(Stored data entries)
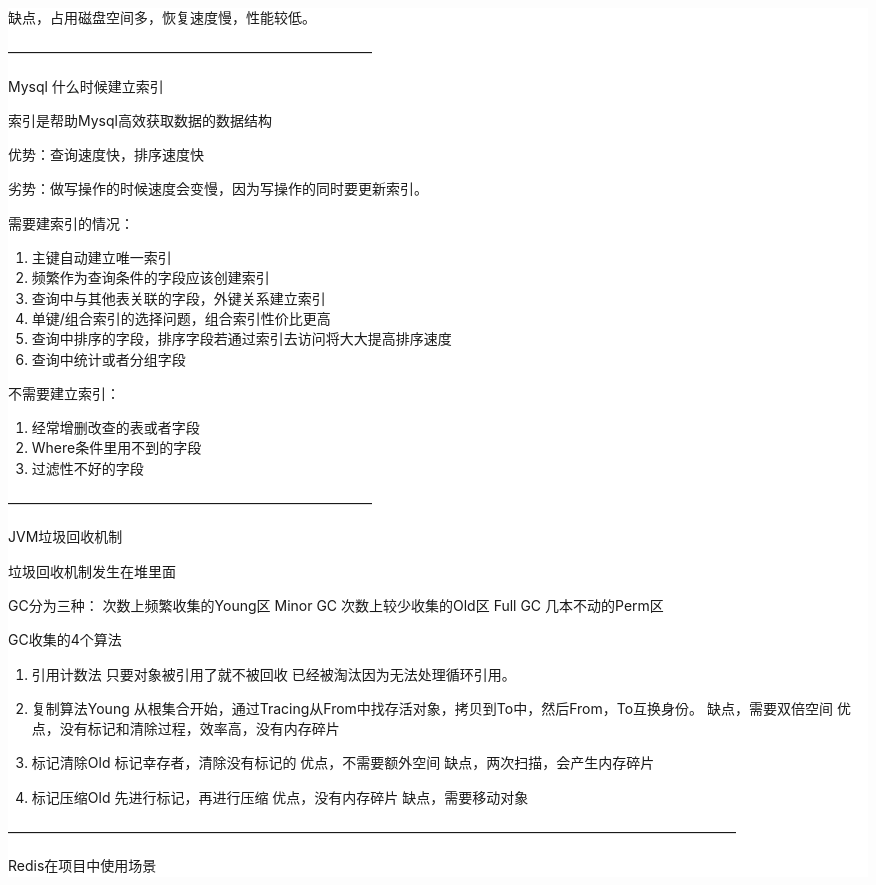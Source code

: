 缺点，占用磁盘空间多，恢复速度慢，性能较低。


——————————————————————————

Mysql 什么时候建立索引

索引是帮助Mysql高效获取数据的数据结构

优势：查询速度快，排序速度快

劣势：做写操作的时候速度会变慢，因为写操作的同时要更新索引。 

需要建索引的情况：
1. 主键自动建立唯一索引
2. 频繁作为查询条件的字段应该创建索引
3. 查询中与其他表关联的字段，外键关系建立索引
4. 单键/组合索引的选择问题，组合索引性价比更高
5. 查询中排序的字段，排序字段若通过索引去访问将大大提高排序速度
6. 查询中统计或者分组字段

不需要建立索引：
1. 经常增删改查的表或者字段
2. Where条件里用不到的字段
3. 过滤性不好的字段

——————————————————————————

JVM垃圾回收机制

垃圾回收机制发生在堆里面

GC分为三种：
次数上频繁收集的Young区 Minor GC
次数上较少收集的Old区 Full GC
几本不动的Perm区

GC收集的4个算法
1. 引用计数法
只要对象被引用了就不被回收
已经被淘汰因为无法处理循环引用。
2. 复制算法Young
从根集合开始，通过Tracing从From中找存活对象，拷贝到To中，然后From，To互换身份。
缺点，需要双倍空间
优点，没有标记和清除过程，效率高，没有内存碎片
3. 标记清除Old
标记幸存者，清除没有标记的
优点，不需要额外空间
缺点，两次扫描，会产生内存碎片

4. 标记压缩Old
先进行标记，再进行压缩
优点，没有内存碎片
缺点，需要移动对象

————————————————————————————————————————————————————

Redis在项目中使用场景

*Assigned task:* Return nothing but the lines running from the start of the data to the line with "已经被淘汰因为无法处理循环引用。", please, both ends included and no pictures.

*Solution to the exercise:*
Source code

: 缺点，占用磁盘空间多，恢复速度慢，性能较低。


——————————————————————————

Mysql 什么时候建立索引

索引是帮助Mysql高效获取数据的数据结构

优势：查询速度快，排序速度快

劣势：做写操作的时候速度会变慢，因为写操作的同时要更新索引。 

需要建索引的情况：
1. 主键自动建立唯一索引
2. 频繁作为查询条件的字段应该创建索引
3. 查询中与其他表关联的字段，外键关系建立索引
4. 单键/组合索引的选择问题，组合索引性价比更高
5. 查询中排序的字段，排序字段若通过索引去访问将大大提高排序速度
6. 查询中统计或者分组字段

不需要建立索引：
1. 经常增删改查的表或者字段
2. Where条件里用不到的字段
3. 过滤性不好的字段

——————————————————————————

JVM垃圾回收机制

垃圾回收机制发生在堆里面

GC分为三种：
次数上频繁收集的Young区 Minor GC
次数上较少收集的Old区 Full GC
几本不动的Perm区

GC收集的4个算法
1. 引用计数法
只要对象被引用了就不被回收
已经被淘汰因为无法处理循环引用。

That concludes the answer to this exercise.